Quizzing Glass (detail), 1988-2005. Cast acrylic, wood, brass, projector, fiber optics, and lacquered wood cabinet, cabinet, 24 x 19 x 23 in.

Performing Sculpture: A Conversation with Elizabeth King

Elizabeth King combines meticulously built figurative sculptures with stop-frame film animation in works that blur the perceptual boundary between actual and virtual space. Intimate in scale—she speaks of a theater for an audience of one—and distinguished by a level of craft that solicits close looking, the work reflects her interest in early clockwork automata, the history of the mannequin and the puppet, and legends in which artificial figures come to life. The finished works are surprisingly mutable. Figures with hinged limbs are placed in a particular pose that can, and sometimes does, change.
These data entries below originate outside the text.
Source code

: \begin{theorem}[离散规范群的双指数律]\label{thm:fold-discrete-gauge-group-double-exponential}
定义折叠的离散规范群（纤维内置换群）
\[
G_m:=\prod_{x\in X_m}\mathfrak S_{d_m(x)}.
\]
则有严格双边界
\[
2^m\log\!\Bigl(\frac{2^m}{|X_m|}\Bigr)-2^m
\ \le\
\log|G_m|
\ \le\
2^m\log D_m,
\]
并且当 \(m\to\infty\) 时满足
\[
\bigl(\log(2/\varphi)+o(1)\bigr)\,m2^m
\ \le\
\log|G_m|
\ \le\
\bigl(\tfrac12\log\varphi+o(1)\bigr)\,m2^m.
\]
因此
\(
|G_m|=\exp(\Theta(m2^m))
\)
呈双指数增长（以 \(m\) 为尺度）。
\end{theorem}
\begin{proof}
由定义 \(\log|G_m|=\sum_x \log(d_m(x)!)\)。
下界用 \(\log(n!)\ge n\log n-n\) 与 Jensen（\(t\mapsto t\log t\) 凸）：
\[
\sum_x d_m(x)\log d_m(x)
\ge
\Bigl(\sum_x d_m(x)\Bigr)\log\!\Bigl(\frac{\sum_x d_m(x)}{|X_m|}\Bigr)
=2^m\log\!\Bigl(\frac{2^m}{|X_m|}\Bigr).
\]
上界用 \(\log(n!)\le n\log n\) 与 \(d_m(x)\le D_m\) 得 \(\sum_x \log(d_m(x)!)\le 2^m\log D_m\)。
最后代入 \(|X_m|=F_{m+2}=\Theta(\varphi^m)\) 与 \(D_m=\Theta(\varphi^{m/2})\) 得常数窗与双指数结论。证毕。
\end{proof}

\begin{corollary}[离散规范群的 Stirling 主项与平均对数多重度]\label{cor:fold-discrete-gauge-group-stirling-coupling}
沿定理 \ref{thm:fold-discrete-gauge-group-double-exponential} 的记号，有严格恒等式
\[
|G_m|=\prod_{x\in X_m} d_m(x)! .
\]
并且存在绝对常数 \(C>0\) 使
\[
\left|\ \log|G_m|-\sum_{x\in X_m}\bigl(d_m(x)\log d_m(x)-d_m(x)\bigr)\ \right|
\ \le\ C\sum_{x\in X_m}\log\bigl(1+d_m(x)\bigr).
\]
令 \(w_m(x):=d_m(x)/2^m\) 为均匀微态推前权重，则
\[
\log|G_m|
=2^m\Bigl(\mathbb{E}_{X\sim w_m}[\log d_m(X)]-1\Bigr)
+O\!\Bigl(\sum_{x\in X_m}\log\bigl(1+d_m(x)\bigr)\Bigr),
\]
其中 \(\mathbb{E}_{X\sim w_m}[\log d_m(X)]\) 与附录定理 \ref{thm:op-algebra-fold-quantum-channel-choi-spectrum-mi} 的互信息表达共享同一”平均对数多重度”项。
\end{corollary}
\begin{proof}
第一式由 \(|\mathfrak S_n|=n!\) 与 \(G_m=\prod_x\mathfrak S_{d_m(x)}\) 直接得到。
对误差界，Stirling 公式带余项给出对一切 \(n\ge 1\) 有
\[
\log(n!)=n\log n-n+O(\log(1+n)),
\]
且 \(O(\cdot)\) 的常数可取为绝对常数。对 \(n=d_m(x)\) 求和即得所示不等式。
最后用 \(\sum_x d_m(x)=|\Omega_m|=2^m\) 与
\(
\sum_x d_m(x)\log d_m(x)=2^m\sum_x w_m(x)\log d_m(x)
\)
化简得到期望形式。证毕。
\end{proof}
Sculptures, which took months to craft, come to the viewer solely as photographs or video animation. King’s mid-career retrospective, “The Sizes of Things in the Mind’s Eye,” was curated in 2007 by Ashley Kistler, director of the Anderson Gallery at Virginia Commonwealth University. The exhibition, which recently finished its run at the Telfair Museum of Art in Savannah, Georgia, featured new sculpture and animation, major works and significant early pieces, and a survey of objects made or collected over many years: figure studies, wax models, life casts, antique mannequins, and glass eyes. King’s work can be found in permanent collections nationwide, including the Hirshhorn Museum and Sculpture Garden, the Los Angeles County Museum of Art, the Museum of Fine Arts in Houston, and the Metropolitan Museum of Art. She has received numerous awards, including a 2006 Academy Award in Art from the American Academy of Arts and Letters, a 2002–03 Guggenheim Fellowship, and a 1996–97 Fellowship in the Visual Arts at the Mary Ingraham Bunting Institute, now the Radcliffe Institute of Advanced Study, at Harvard. Her book, Attention’s Loop (A Sculptor’s Reverie on the Coexistence of Substance and Spirit) was published by Harry Abrams in 1999. She is currently finishing A Machine, a Ghost, and a Prayer: The Story of a Sixteenth-Century Mechanical Monk, co-written with W. David Todd. Since 1985 she has taught at Virginia Commonwealth University, where she is now School of the Arts Research Professor in the Department of Sculpture and Extended Media.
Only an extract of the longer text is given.